### What to work on
Only the number is wanted: how many lines in the data contain "Legacy"?

*** Provided records ***

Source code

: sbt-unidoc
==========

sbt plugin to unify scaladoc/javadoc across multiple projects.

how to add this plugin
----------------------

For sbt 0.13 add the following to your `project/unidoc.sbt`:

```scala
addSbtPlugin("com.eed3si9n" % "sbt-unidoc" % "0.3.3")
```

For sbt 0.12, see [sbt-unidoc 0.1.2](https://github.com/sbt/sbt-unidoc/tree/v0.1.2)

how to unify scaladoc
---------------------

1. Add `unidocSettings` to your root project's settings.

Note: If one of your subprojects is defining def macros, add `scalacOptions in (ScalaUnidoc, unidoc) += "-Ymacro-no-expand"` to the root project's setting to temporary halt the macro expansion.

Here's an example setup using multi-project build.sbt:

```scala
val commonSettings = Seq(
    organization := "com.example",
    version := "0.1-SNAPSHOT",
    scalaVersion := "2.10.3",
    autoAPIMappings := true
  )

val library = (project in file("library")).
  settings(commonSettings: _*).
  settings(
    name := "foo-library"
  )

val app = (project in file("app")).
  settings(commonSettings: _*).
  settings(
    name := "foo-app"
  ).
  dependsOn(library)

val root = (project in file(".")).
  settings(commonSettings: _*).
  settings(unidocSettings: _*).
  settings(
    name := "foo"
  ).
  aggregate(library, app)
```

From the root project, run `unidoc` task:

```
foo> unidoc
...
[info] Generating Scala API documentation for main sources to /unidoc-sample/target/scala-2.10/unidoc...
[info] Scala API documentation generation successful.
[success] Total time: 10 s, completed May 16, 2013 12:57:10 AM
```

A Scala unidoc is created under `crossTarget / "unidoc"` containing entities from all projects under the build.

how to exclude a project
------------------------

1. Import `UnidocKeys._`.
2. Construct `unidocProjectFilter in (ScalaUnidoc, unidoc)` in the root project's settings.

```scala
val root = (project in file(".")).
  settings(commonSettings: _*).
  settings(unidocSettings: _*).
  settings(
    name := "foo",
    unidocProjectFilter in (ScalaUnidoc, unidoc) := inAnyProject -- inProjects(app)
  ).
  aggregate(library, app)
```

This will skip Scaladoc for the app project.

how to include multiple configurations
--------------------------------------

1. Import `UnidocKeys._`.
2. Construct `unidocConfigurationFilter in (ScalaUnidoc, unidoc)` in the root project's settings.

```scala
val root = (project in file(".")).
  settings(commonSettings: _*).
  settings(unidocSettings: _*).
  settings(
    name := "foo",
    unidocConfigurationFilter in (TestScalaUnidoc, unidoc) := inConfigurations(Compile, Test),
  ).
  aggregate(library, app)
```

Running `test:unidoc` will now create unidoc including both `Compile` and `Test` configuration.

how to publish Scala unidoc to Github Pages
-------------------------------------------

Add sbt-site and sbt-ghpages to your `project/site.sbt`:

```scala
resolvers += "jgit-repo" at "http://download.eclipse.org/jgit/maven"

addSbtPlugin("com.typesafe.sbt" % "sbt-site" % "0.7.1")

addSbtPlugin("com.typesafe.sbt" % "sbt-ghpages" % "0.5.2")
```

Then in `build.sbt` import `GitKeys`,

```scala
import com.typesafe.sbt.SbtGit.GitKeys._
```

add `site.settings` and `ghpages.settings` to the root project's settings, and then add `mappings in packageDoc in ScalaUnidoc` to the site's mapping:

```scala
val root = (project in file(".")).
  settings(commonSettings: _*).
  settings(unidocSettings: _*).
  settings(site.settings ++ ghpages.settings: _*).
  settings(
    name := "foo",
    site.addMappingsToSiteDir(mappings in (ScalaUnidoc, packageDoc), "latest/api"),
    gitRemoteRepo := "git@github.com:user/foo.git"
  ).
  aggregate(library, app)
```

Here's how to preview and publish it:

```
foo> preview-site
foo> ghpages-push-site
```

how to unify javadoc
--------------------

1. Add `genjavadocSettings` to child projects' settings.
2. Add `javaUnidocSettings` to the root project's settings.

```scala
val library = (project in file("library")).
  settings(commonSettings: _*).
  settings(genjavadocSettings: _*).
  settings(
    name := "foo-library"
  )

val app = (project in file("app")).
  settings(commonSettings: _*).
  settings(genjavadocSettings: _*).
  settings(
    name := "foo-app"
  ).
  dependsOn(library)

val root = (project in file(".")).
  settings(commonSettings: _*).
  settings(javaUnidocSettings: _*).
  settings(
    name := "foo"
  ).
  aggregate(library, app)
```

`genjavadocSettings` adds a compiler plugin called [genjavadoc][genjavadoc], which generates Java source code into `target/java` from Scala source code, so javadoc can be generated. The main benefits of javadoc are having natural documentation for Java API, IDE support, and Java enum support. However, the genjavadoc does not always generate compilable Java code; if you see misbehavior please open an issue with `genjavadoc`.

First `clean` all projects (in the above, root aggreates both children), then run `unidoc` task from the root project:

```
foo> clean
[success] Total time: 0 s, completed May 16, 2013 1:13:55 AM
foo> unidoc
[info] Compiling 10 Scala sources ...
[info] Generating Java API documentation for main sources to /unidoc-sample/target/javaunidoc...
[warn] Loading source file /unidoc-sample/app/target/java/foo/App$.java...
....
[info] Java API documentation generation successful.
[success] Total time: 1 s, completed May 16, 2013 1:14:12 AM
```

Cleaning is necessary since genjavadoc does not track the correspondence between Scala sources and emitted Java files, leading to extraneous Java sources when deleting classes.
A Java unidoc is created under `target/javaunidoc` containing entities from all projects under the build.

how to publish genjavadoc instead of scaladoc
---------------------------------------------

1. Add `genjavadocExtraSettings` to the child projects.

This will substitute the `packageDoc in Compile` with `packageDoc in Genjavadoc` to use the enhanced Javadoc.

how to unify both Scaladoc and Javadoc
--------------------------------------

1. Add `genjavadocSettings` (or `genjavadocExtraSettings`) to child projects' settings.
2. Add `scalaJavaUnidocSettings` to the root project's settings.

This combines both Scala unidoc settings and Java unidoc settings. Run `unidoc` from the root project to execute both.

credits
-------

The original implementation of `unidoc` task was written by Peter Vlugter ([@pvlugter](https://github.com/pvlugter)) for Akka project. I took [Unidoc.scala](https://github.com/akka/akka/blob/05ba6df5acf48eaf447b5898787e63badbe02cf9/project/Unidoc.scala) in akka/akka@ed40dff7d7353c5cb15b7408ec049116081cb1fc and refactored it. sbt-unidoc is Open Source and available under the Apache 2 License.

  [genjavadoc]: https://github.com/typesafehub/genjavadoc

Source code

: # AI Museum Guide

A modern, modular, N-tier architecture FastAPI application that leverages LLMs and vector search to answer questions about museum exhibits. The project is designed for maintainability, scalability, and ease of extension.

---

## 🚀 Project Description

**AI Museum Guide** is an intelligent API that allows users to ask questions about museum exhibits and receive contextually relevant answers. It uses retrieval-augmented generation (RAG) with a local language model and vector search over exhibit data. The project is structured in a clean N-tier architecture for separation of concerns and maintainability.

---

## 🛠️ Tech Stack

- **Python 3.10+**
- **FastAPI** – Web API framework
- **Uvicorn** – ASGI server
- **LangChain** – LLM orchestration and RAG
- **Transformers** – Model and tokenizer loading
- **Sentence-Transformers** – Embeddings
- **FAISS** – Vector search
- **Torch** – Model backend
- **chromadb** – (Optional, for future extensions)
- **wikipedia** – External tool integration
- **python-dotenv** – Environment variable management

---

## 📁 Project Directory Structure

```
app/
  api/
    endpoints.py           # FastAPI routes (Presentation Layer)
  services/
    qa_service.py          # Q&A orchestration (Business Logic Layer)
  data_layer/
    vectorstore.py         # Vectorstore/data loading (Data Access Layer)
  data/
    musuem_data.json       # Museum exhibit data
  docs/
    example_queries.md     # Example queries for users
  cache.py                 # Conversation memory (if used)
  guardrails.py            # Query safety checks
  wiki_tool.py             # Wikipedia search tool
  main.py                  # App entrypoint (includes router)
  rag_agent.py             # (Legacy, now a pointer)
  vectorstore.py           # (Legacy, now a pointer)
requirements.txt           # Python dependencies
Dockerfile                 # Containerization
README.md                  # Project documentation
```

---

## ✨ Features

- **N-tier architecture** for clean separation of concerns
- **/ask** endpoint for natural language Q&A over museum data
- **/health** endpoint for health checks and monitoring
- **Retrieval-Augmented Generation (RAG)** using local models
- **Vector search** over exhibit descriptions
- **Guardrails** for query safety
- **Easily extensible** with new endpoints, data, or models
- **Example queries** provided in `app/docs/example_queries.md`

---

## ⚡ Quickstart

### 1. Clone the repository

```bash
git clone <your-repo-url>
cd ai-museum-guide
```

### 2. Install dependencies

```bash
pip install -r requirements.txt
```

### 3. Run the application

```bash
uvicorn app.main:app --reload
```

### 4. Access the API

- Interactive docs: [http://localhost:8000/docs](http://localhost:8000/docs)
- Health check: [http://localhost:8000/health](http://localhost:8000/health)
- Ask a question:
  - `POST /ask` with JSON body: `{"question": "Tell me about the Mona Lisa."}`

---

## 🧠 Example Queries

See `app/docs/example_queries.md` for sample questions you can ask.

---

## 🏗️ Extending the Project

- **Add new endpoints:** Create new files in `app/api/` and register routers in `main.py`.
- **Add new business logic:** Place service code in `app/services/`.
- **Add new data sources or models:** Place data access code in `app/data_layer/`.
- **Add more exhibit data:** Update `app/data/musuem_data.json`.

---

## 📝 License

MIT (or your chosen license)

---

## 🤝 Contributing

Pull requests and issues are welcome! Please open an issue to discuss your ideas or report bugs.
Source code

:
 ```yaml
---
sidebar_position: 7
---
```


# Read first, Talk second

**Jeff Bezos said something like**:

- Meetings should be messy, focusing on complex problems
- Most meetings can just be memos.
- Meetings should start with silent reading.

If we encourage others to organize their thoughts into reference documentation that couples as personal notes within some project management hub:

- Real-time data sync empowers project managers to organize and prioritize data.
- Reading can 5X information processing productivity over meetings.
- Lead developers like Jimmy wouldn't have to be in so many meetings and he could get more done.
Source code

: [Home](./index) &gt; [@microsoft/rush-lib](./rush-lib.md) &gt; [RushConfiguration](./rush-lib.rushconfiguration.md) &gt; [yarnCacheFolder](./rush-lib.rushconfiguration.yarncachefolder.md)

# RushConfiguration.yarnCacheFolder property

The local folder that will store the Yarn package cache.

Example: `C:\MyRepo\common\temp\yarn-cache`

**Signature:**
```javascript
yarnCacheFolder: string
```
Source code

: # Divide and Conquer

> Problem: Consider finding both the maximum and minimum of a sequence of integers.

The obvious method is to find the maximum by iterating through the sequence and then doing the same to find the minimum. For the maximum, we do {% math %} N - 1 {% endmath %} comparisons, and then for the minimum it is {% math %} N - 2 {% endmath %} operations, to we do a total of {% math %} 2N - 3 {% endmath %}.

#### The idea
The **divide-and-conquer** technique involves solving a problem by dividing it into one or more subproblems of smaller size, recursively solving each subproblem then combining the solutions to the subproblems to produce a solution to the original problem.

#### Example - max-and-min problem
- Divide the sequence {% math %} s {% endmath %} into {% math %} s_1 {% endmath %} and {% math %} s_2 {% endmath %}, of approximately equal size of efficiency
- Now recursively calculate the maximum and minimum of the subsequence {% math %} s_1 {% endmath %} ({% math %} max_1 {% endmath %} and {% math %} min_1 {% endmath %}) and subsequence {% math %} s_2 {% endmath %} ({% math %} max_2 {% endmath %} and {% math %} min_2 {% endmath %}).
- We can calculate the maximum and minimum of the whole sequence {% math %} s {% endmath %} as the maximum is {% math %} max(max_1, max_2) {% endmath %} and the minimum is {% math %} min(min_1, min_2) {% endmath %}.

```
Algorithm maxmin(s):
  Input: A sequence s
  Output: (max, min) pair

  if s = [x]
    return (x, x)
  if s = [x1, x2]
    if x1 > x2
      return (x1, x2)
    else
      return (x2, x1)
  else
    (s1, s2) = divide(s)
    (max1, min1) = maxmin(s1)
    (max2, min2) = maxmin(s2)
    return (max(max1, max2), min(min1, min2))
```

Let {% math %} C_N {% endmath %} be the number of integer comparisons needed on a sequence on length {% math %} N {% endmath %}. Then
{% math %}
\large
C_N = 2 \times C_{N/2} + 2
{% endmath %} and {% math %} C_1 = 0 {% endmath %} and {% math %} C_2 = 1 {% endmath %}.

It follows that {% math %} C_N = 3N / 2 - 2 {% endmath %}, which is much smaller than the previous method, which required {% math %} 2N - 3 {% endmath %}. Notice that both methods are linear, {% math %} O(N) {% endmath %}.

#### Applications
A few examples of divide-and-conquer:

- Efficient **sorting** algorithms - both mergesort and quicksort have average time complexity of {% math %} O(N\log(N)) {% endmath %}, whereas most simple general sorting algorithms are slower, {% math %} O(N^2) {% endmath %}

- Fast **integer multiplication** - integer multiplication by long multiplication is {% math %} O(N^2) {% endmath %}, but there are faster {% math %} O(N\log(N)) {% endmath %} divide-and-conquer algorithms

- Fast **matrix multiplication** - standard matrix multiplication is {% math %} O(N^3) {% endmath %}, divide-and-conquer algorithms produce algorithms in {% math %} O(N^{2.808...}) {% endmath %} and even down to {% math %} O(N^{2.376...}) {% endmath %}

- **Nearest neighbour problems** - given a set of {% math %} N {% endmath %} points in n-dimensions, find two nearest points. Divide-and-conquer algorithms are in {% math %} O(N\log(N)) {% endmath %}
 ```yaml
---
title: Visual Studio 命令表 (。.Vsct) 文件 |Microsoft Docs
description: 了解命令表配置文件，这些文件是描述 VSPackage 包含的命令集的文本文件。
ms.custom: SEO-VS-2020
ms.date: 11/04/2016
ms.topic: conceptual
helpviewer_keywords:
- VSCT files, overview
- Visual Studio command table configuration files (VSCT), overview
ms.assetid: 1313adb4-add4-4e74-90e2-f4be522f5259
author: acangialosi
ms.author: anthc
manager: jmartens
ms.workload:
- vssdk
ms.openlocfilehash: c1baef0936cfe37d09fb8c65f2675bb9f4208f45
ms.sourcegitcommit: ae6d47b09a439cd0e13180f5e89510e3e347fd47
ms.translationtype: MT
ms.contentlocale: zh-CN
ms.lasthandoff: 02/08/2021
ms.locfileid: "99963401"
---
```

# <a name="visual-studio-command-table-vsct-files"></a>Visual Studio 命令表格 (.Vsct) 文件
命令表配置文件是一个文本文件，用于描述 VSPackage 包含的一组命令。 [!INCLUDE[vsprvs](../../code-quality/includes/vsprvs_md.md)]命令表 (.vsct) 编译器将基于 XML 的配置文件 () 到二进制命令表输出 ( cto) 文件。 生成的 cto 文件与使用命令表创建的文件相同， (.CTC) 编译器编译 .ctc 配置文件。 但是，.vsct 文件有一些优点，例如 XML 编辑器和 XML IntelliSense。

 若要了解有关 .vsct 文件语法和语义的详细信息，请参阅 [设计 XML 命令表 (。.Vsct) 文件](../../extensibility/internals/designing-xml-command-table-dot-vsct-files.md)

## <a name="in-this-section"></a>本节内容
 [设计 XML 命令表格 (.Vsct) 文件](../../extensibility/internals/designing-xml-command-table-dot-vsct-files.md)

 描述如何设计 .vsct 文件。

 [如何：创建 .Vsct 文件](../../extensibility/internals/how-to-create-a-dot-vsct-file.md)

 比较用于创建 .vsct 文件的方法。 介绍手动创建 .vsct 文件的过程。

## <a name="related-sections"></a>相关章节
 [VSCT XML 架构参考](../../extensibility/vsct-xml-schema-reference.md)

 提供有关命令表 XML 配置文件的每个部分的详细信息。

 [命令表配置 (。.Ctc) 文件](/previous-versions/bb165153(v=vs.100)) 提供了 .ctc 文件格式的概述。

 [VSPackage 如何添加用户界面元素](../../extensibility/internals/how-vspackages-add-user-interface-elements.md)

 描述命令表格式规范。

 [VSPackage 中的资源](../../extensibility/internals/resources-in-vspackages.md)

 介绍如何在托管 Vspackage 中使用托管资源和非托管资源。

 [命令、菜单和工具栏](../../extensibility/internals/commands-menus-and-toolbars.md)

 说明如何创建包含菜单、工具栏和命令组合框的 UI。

***

### Problem solution
2